**WHAT THE TASK ASKS:** Only the lines holding the word "chapter" are wanted; copy each of them from the listing.

**RECORD EXCERPTS:**
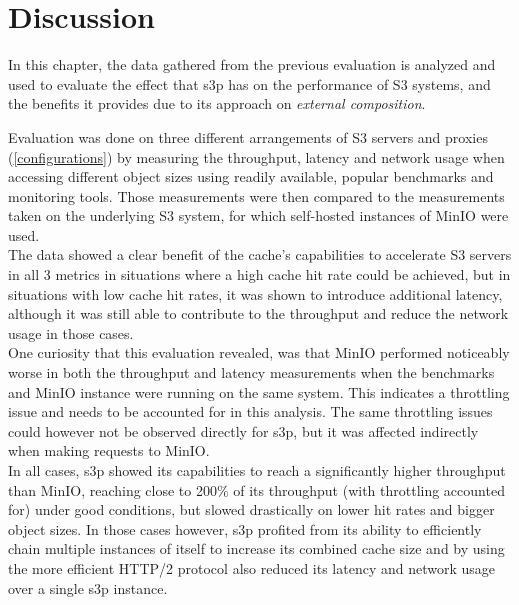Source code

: \chapter{Discussion}

In this chapter, the data gathered from the previous evaluation is analyzed and used to evaluate the effect that s3p has on the performance of S3 systems, and the benefits it provides due to its approach on \textit{external composition}.

Evaluation was done on three different arrangements of S3 servers and proxies (\ref{configurations}) by measuring the throughput, latency and network usage when accessing different object sizes using readily available, popular benchmarks and monitoring tools.
Those measurements were then compared to the measurements taken on the underlying S3 system, for which self-hosted instances of MinIO were used.
\\
The data showed a clear benefit of the cache's capabilities to accelerate S3 servers in all 3 metrics in situations where a high cache hit rate could be achieved, but in situations with low cache hit rates, it was shown to introduce additional latency, although it was still able to contribute to the throughput and reduce the network usage in those cases.
\\
One curiosity that this evaluation revealed, was that MinIO performed noticeably worse in both the throughput and latency measurements when the benchmarks and MinIO instance were running on the same system. This indicates a throttling issue and needs to be accounted for in this analysis. The same throttling issues could however not be observed directly for s3p, but it was affected indirectly when making requests to MinIO.
\\
In all cases, s3p showed its capabilities to reach a significantly higher throughput than MinIO, reaching close to 200\% of its throughput (with throttling accounted for) under good conditions, but slowed drastically on lower hit rates and bigger object sizes. In those cases however, s3p profited from its ability to efficiently chain multiple instances of itself to increase its combined cache size and by using the more efficient HTTP/2 protocol also reduced its latency and network usage over a single s3p instance.

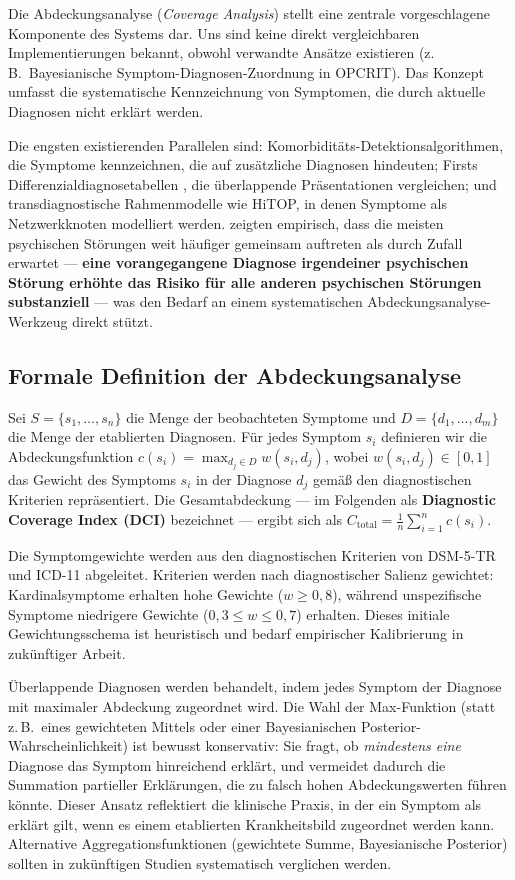\documentclass[11pt,a4paper]{article}
\begin{document}
Die Abdeckungsanalyse (\textit{Coverage Analysis}) stellt eine zentrale vorgeschlagene Komponente des Systems dar. Uns sind keine direkt vergleichbaren Implementierungen bekannt, obwohl verwandte Ans\"atze existieren (z.\,B.\ Bayesianische Symptom-Diagnosen-Zuordnung in OPCRIT). Das Konzept umfasst die systematische Kennzeichnung von Symptomen, die durch aktuelle Diagnosen nicht erkl\"art werden.

Die engsten existierenden Parallelen sind: Komorbidit\"ats-Detektionsalgorithmen, die Symptome kennzeichnen, die auf zus\"atzliche Diagnosen hindeuten; Firsts Differenzialdiagnosetabellen \citep{First2024}, die \"uberlappende Pr\"asentationen vergleichen; und transdiagnostische Rahmenmodelle wie HiTOP, in denen Symptome als Netzwerkknoten modelliert werden. \citet{PlanaRipoll2019} zeigten empirisch, dass die meisten psychischen St\"orungen weit h\"aufiger gemeinsam auftreten als durch Zufall erwartet --- \textbf{eine vorangegangene Diagnose irgendeiner psychischen St\"orung erh\"ohte das Risiko f\"ur alle anderen psychischen St\"orungen substanziell} --- was den Bedarf an einem systematischen Abdeckungsanalyse-Werkzeug direkt st\"utzt.

\subsection{Formale Definition der Abdeckungsanalyse}

Sei $S = \{s_1, \ldots, s_n\}$ die Menge der beobachteten Symptome und $D = \{d_1, \ldots, d_m\}$ die Menge der etablierten Diagnosen. F\"ur jedes Symptom $s_i$ definieren wir die Abdeckungsfunktion $c(s_i) = \max_{d_j \in D} w(s_i, d_j)$, wobei $w(s_i, d_j) \in [0, 1]$ das Gewicht des Symptoms $s_i$ in der Diagnose $d_j$ gem\"a\ss{} den diagnostischen Kriterien repr\"asentiert. Die Gesamtabdeckung --- im Folgenden als \textbf{Diagnostic Coverage Index (DCI)} bezeichnet --- ergibt sich als $C_{\text{total}} = \frac{1}{n} \sum_{i=1}^{n} c(s_i)$.

Die Symptomgewichte werden aus den diagnostischen Kriterien von DSM-5-TR und ICD-11 abgeleitet. Kriterien werden nach diagnostischer Salienz gewichtet: Kardinalsymptome erhalten hohe Gewichte ($w \geq 0{,}8$), w\"ahrend unspezifische Symptome niedrigere Gewichte ($0{,}3 \leq w \leq 0{,}7$) erhalten. Dieses initiale Gewichtungsschema ist heuristisch und bedarf empirischer Kalibrierung in zuk\"unftiger Arbeit.

\"Uberlappende Diagnosen werden behandelt, indem jedes Symptom der Diagnose mit maximaler Abdeckung zugeordnet wird. Die Wahl der Max-Funktion (statt z.\,B.\ eines gewichteten Mittels oder einer Bayesianischen Posterior-Wahrscheinlichkeit) ist bewusst konservativ: Sie fragt, ob \textit{mindestens eine} Diagnose das Symptom hinreichend erkl\"art, und vermeidet dadurch die Summation partieller Erkl\"arungen, die zu falsch hohen Abdeckungswerten f\"uhren k\"onnte. Dieser Ansatz reflektiert die klinische Praxis, in der ein Symptom als \glqq erkl\"art\grqq{} gilt, wenn es einem etablierten Krankheitsbild zugeordnet werden kann. Alternative Aggregationsfunktionen (gewichtete Summe, Bayesianische Posterior) sollten in zuk\"unftigen Studien systematisch verglichen werden.
\end{document}
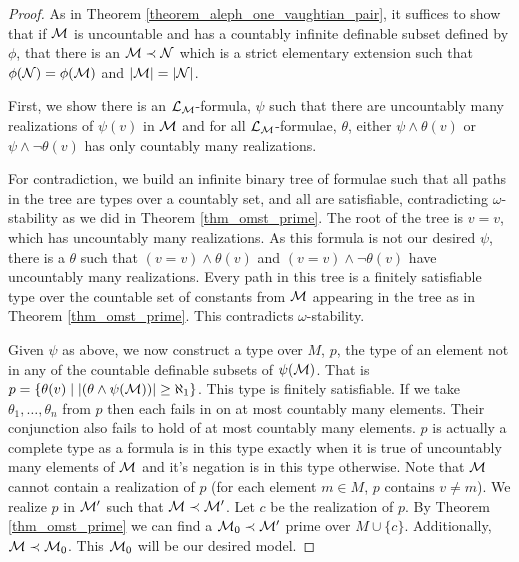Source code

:\begin{proof}
As in Theorem \ref{theorem_aleph_one_vaughtian_pair}, it suffices to show that if \(\mathcal{M}\) is uncountable and has a countably infinite definable subset defined by \(\phi\), that there is an \(\mathcal{M} \prec \mathcal{N}\) which is a strict elementary extension such that \(\phi(\mathcal{N}) = \phi(\mathcal{M})\) and \(|\mathcal{M}| = |\mathcal{N}|\).

First, we show there is an \(\mathcal{L}_{\mathcal{M}}\)-formula, \(\psi\) such that there are uncountably many realizations of \(\psi(v)\) in \(\mathcal{M}\) and for all \(\mathcal{L}_{\mathcal{M}}\)-formulae, \(\theta\), either \(\psi \land \theta(v)\) or \(\psi \land \neg\theta(v)\) has only countably many realizations. 

For contradiction, we build an infinite binary tree of formulae such that all paths in the tree are types over a countably set, and all are satisfiable, contradicting \(\omega\)-stability as we did in Theorem \ref{thm_omst_prime}.  
The root of the tree is \(v = v\), which has uncountably many realizations. 
As this formula is not our desired \(\psi\), there is a \(\theta\) such that \((v = v) \land \theta(v)\) and \((v = v) \land \neg \theta(v)\) have uncountably many realizations. 
Every path in this tree is a finitely satisfiable type over the countable set of constants from \(\mathcal{M}\) appearing in the tree as in
Theorem \ref{thm_omst_prime}.
This contradicts \(\omega\)-stability. 

Given \(\psi\) as above, we now construct a type over \(M\), \(p\), the type of an element not in any of the countable definable subsets of \(\psi(\mathcal{M})\). 
That is \(p = \{\theta(v) \mid |(\theta \land \psi (\mathcal{M}))| \geq \aleph_1\}\).
This type is finitely satisfiable. If we take \(\theta_1, \ldots, \theta_n\) from \(p\) then each fails in on at most countably many elements. 
Their conjunction also fails to hold of at most countably many elements. 
\(p\) is actually a complete type as a formula is in this type  exactly when it is true of uncountably many elements of \(\mathcal{M}\) and it's negation is in this type otherwise. 
Note that \(\mathcal{M}\) cannot contain a realization of \(p\) (for each element \(m \in M\), \(p\) contains \(v \neq m\)). 
We realize \(p\) in \(\mathcal{M}'\) such that \(\mathcal{M} \prec \mathcal{M}'\). 
Let \(c\) be the realization of \(p\). 
By Theorem \ref{thm_omst_prime} we can find a \(\mathcal{M}_0 \prec \mathcal{M}'\) prime over \(M \cup \{c\}\). 
Additionally, \(\mathcal{M} \prec \mathcal{M}_0\). 
This \(\mathcal{M}_0\) will be our desired model. 


\end{proof}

**RESULT:**
: \chapter{Discussion}
In this chapter, the data gathered from the previous evaluation is analyzed and used to evaluate the effect that s3p has on the performance of S3 systems, and the benefits it provides due to its approach on \textit{external composition}.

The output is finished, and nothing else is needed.